Work to complete: Where the string "have" occurs in the material below, report the whole line.

━━━ Study material ━━━

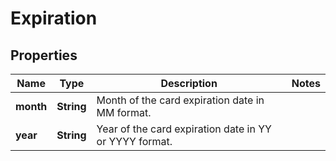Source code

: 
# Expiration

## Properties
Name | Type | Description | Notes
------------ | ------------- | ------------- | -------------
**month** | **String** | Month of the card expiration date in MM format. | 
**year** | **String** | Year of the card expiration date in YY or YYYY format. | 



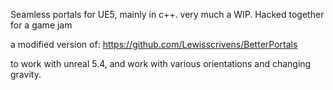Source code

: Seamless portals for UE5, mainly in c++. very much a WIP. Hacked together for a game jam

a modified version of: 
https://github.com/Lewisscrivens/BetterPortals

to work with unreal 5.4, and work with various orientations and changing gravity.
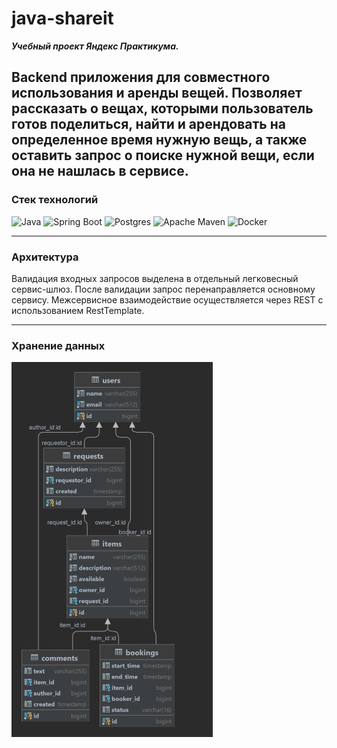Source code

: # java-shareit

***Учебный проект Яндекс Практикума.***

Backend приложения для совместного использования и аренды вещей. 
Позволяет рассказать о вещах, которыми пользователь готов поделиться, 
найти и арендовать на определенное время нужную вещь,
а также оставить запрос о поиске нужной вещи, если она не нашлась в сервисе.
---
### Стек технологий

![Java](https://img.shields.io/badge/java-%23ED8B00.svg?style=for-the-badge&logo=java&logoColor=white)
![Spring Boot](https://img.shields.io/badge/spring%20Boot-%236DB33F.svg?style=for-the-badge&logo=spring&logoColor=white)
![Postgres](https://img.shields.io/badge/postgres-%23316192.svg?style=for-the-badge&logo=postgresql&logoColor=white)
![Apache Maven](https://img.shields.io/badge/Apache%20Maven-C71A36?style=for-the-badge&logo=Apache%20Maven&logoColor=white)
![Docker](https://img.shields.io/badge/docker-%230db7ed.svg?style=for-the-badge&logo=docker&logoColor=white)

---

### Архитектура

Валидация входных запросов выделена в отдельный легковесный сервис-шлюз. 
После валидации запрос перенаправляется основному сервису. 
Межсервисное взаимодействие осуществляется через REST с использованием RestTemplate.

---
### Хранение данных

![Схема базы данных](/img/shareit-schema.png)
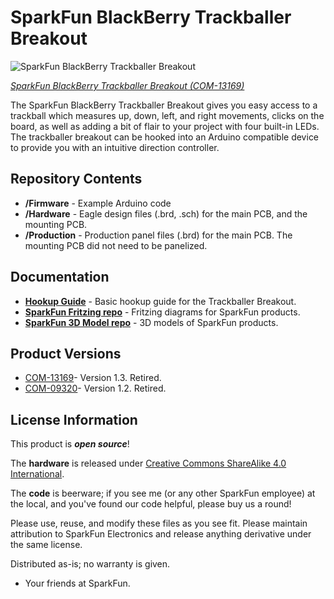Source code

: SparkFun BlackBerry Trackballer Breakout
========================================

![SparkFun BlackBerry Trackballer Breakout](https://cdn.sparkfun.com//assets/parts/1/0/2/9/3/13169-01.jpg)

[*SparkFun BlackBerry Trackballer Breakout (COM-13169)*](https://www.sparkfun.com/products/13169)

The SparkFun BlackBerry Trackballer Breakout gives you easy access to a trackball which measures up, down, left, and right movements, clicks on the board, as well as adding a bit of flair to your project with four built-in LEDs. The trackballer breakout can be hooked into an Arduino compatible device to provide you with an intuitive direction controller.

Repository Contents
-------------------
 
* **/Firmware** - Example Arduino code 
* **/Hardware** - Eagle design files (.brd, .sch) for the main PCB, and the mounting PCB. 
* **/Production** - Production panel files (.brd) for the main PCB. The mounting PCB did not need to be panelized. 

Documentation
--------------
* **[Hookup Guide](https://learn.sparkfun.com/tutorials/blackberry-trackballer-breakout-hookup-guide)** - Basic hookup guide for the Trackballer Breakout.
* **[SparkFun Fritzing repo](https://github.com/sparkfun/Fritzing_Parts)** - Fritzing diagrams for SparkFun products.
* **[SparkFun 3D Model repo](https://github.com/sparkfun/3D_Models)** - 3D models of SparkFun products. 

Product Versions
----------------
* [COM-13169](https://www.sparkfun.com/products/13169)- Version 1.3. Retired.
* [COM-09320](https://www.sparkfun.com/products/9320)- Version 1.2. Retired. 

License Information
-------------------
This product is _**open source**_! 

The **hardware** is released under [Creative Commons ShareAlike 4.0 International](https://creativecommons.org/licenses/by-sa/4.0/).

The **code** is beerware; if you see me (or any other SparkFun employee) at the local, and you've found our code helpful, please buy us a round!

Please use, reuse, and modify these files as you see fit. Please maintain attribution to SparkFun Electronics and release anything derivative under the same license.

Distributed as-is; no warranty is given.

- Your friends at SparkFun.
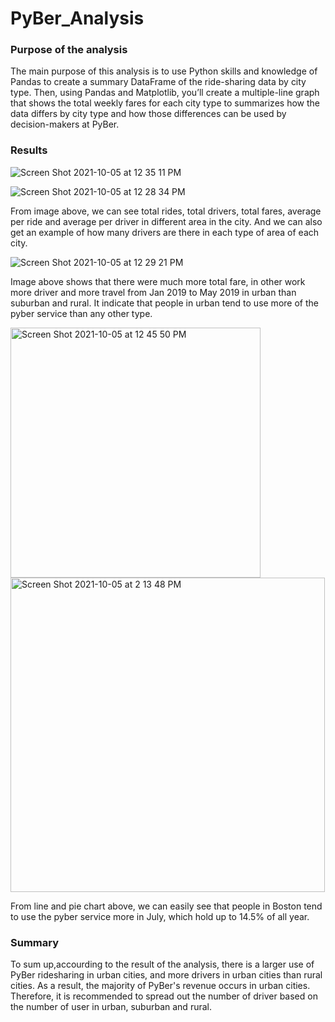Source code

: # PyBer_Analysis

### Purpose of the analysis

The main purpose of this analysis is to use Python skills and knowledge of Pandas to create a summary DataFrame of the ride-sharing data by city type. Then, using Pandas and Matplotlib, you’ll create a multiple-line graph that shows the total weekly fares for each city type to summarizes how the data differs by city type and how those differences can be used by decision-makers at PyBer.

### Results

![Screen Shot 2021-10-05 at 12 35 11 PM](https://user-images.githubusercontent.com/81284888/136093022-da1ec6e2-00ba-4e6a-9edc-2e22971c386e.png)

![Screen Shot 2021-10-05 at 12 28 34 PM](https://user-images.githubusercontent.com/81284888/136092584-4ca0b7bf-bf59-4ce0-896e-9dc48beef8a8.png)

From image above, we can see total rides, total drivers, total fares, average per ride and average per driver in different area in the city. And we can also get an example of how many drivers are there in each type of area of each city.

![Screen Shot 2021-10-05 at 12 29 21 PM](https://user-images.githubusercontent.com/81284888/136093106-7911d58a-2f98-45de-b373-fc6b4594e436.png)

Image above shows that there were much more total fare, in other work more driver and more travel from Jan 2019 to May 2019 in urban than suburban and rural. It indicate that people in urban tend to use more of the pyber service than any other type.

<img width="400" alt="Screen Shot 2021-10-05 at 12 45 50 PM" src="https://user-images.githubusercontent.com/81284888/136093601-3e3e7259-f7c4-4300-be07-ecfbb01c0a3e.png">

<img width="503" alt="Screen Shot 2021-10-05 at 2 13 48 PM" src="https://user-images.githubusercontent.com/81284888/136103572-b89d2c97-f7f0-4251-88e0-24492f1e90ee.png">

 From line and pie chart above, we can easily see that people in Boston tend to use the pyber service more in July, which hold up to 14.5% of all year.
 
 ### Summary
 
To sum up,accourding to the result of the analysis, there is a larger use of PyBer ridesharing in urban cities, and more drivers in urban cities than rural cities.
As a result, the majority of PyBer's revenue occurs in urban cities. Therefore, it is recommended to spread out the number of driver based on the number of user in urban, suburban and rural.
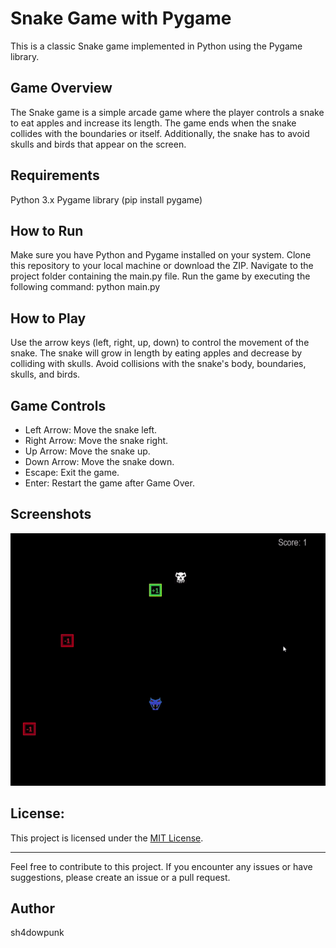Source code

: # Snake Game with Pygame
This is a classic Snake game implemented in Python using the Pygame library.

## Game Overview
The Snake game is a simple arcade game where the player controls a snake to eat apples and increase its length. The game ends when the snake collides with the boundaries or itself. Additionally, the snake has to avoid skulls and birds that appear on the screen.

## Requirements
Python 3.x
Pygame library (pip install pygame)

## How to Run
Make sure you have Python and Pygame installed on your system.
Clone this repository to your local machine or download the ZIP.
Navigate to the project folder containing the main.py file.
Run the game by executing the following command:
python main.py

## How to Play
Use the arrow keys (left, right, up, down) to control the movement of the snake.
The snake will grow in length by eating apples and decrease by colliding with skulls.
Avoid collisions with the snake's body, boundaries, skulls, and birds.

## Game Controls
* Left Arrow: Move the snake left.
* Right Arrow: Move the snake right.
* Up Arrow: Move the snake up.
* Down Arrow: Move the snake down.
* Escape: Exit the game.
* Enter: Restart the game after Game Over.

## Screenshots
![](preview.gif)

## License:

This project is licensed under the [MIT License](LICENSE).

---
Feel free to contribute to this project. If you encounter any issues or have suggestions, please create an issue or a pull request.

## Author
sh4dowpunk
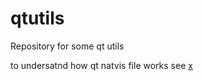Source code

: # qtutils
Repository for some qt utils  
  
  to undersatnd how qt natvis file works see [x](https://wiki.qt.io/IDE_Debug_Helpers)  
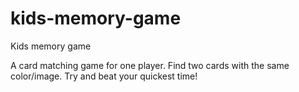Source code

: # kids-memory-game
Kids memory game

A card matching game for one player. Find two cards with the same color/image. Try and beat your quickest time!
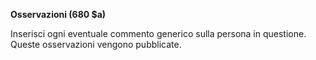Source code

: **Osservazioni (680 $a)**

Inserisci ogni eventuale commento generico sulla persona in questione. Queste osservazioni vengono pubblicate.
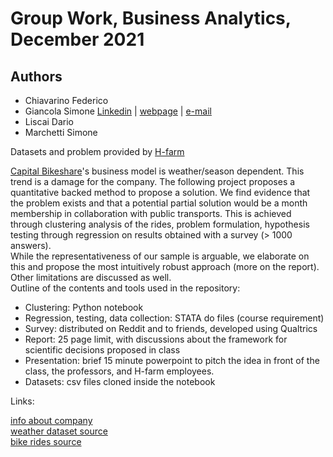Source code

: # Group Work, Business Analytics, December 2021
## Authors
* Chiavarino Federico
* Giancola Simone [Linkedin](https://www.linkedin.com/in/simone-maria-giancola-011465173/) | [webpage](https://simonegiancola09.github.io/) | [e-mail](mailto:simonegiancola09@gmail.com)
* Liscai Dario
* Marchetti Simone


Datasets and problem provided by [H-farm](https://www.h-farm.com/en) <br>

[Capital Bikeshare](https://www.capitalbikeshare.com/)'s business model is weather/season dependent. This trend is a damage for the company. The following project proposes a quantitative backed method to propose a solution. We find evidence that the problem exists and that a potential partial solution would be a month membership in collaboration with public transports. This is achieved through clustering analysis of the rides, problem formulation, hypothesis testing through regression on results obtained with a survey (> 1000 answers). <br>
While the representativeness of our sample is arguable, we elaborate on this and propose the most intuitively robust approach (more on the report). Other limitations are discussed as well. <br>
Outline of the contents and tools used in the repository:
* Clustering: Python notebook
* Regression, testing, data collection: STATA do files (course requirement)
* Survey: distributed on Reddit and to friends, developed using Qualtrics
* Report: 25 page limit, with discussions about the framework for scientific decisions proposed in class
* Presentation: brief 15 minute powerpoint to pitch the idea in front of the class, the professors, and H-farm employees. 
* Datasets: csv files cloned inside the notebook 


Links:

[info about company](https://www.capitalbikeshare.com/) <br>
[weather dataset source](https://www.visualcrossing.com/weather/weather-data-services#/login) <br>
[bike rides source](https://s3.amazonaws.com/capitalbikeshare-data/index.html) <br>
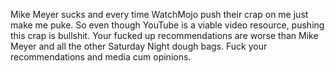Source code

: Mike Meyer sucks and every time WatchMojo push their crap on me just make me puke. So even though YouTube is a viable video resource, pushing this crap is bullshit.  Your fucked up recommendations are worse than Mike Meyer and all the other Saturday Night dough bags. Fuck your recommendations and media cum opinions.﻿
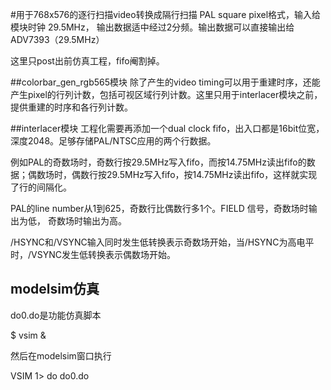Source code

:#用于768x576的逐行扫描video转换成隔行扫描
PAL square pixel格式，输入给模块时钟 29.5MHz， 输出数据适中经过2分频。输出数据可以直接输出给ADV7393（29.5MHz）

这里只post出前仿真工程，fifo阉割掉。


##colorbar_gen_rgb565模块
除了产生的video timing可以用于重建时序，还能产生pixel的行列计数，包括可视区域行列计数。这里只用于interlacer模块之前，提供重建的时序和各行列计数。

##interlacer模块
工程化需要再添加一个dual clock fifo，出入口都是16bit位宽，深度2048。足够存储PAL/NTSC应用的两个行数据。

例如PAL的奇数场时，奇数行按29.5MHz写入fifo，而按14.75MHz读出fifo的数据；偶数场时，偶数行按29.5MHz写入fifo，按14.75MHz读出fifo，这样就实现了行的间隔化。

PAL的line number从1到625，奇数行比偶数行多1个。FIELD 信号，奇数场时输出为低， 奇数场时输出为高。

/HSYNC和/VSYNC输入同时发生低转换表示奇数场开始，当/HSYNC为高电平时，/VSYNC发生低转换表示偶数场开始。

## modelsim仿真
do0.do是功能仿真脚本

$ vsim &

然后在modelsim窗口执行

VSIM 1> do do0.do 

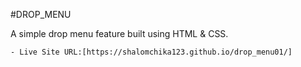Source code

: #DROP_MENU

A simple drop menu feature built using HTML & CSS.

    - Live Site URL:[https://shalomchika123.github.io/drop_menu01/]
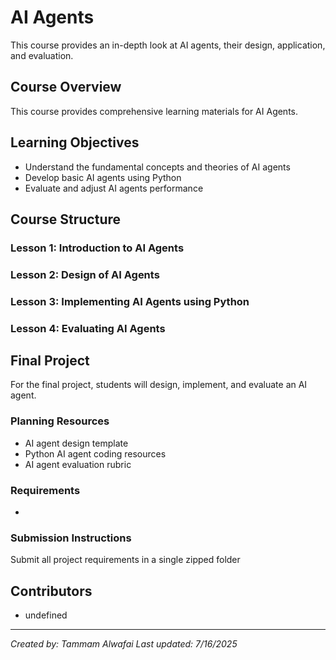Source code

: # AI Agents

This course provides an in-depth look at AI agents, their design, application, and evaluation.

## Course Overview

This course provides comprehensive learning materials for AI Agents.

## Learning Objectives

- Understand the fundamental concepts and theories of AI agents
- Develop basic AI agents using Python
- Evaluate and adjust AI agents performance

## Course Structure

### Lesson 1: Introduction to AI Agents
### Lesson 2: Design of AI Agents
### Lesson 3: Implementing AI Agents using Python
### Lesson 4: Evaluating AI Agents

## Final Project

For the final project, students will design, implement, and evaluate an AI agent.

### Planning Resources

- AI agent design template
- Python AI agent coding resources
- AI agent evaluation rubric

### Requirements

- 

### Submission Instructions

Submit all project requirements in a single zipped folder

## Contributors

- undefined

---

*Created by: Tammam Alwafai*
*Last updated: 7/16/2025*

━━━

The answer:
Make sure you have Python and Pygame installed on your system.
Feel free to contribute to this project. If you encounter any issues or have suggestions, please create an issue or a pull request.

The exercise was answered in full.